Rumlar da başvuruyor, özellikle tereke durumlarında. Çünkü eski bir çok mahkeme kararı burada…

NELER VAR NELER… EN ESKİ ESER 1309 TARİHLİ

Şengör’ün yerinde aktardığı bilgilere göre, Milli Arşiv’deki en eski parça 1309 tarihli. Paha biçilmez değerde bir el yazması, kuran yorumu.

Arşiv ağırlıklı olarak 1878’den itibaren. Osmanlı dönemine ait seriye sicilleri, nüfus ve tahrir defterleri…

Toplam 14 depoda 10 kilometre raf var. 5 kilometresi dolu… Raflar, yer tasarrufu için compact sistemde kurulmuş.

2 BİN EL YAZMASI, 1653 NADİR ESER

En değerli eserler el yazmaları, 2 bin civarında, 1700 cilt. Yaklaşık yarısı digital ortama aktarılmış ve aktarılmaya devam ediyor. Kuran, felsefe, büyü, fetva, mantık dahil her konuda el yazmaları.

Dünya savaşlarında yok olan, yeryüzünde bir kaç adet kalan “nadir” eserlerin sayısı ise 1653. “Binbir Gece Masalları”nın ilk baskısı, “Balonla Seyahat” bunlar arasında…

GAZETE KOLEKSİYONU 1800’LERDEN… MAHKEME KAYITLARI BURADA

Gazete koleksiyonu 1800’lü yıllardan. Türkçe, Rumca, İngilizce gazeteler. 1960’a kadar olanlar dijital/elektronik ortamda. Son 2 yılda gazeteleri günlük takibin zorlaşmasıyla, şimdilerde yeni bir server ile tüm gazeteleri doğrudan digital ortamda arşive almak için girişimler sürüyor.
1963’de Lefkoşa bölünürken Kuzey’de kalan mahkeme kayıtları da burada. Rumlar da özellikle bu nedenle, miras/tereke durumlarında buraya başvuruyorlar, avukatları aracılığıyla.

1976’dan beri oy pusulaları da Milli Arşiv’de. Önceleri ambar gibi buraya taşındı, ardından sadece örnekler alınıp ayrıştırma/tasnif yapıldı, gerisi imha edildi.

İstanbul’da Başbakanlık Osmanlık Arşivi’nde bulunan Kıbrıs’taki Osmanlı dönemine ait 10 bin adet belge ise, mikrofilmlerle geri alınmaya başladı.

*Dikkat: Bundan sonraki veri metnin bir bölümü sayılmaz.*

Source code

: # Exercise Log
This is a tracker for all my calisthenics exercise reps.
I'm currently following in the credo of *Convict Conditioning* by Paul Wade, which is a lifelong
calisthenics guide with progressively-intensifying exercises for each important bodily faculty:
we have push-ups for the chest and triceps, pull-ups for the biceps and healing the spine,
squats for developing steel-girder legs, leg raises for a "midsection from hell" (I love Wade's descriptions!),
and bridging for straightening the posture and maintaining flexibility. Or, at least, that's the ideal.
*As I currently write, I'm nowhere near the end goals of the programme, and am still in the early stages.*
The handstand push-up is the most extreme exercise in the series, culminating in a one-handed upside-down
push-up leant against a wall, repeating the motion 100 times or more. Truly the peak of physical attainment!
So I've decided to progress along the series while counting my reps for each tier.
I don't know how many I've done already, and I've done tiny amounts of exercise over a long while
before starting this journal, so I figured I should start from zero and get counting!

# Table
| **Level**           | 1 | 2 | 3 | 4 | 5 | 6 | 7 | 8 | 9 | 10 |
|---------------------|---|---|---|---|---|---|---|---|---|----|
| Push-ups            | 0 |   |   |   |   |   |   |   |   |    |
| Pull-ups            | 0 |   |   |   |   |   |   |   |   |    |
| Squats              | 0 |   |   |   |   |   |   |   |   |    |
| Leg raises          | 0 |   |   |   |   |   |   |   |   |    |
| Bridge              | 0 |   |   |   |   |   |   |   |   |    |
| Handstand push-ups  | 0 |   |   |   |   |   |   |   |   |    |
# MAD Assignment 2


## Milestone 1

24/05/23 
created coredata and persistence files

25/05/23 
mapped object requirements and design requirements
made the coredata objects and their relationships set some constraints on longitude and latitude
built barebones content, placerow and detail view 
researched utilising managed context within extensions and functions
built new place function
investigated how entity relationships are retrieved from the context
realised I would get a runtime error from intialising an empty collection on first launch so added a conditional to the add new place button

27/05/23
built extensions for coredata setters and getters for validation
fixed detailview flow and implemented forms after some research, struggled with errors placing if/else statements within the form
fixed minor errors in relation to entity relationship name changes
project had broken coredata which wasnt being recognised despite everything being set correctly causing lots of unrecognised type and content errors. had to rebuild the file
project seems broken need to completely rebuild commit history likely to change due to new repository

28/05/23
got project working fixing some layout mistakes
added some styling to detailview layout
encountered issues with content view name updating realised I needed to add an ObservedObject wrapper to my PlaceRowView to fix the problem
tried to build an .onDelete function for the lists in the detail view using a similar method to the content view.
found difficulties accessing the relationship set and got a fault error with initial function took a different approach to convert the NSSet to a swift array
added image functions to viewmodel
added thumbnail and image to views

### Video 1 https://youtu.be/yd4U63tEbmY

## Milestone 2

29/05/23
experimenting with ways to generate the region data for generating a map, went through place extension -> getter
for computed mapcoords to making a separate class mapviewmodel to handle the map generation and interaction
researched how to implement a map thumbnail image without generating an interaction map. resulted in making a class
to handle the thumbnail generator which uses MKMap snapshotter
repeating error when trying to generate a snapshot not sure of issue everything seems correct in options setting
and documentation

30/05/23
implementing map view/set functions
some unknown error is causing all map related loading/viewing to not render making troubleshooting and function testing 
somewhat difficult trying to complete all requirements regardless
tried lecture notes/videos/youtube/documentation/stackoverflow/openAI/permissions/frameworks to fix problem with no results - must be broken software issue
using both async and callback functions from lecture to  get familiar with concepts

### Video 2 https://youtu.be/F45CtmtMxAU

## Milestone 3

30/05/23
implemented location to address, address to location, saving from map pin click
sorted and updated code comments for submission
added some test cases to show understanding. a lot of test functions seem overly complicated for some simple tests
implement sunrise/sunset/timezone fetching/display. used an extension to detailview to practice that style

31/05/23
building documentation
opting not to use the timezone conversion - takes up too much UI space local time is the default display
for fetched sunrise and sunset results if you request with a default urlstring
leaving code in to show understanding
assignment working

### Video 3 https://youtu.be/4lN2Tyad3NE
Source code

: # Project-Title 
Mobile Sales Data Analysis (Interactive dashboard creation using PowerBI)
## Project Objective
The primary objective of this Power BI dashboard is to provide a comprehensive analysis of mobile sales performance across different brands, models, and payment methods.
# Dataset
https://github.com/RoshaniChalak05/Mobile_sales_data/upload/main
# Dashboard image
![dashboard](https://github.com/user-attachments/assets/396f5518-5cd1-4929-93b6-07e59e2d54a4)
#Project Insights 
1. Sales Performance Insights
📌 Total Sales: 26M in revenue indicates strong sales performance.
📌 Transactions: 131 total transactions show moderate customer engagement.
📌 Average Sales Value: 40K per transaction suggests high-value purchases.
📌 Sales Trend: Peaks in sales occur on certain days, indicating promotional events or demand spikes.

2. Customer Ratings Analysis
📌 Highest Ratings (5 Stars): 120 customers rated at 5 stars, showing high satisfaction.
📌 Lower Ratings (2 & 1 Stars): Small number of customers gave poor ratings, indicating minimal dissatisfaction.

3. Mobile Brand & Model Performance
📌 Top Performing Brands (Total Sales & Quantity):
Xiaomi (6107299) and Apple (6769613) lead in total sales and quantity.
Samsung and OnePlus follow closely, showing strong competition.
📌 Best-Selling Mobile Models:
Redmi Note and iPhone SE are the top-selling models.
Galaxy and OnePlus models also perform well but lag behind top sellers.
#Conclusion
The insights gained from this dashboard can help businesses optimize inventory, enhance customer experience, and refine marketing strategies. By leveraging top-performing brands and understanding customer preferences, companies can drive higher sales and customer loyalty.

TCM KARARLARI, RESMİ GAZETELER, BÜTÇELER…

Türk Ajansı-Kıbrıs’ın (TAK) internet üzerinden yayına başlamadan önceki bültenleri, TC Büyükelçilik basın özetleri, Bakanlar Kurulu karar ve önerileri, eski resmi gazeteler, bütçeler, kalkınma planları, DPÖ raporları, Türk Cemaat Meclisi kararları da Milli Arşiv’de arşivlenmiş.

Fotoğraf koleksiyonu, haritalar, filmler de var.

DEVLETİN VATANDAŞINA, VATANDAŞIN DEVLETİNE SORUMLULUK BELGELERİ

Milli Arşiv’in herkese açık olduğunu, gerektiği durumlarda görevli personelin de yardımcı olduğunu anlatan Şengör, web sayfası ve facebook adresinden de Milli Arşiv’e ulaşılabildiğini vurguladı.

Milli arşivlerin “devletin vatandaşına, vatandaşın devlete karşı sorumluluklarını gösteren belgeleri” barındırdığını anlatan Şengör, en sıradan mahkeme kararının bile sırasında çok değerli olabildiğini aktardı.

Emekliye çıkarken 1956-59 döneminde polislik yaptığını ispat edemeyen vatandaş, buraya başvurmuş ve dönemin mahkeme tutanaklarında bisikletliye yazdığı trafik cezasının altında isminin bulunmasıyla güçlü bir kanıt elde etmiş örneğin…

PAYLAŞIN…

Ve son söz… “Kitap, plak, kaset, film, kuran, belge, doküman dahil elindeki arşivi bağışlayanlar var. Zaman zaman satın aldığımız da oluyor. Ama bağışlar artmalı, güvensiz ortamda tutulan çok değerli eserler var. Bireysel koleksiyonlar çok. Bağışlayın, en önemlisi paylaşın. Çünkü bilgi paylaşıldıkça çoğalır. Kişi bilgi aradığı oranda elindeki bilgiyi paylaşmalı…”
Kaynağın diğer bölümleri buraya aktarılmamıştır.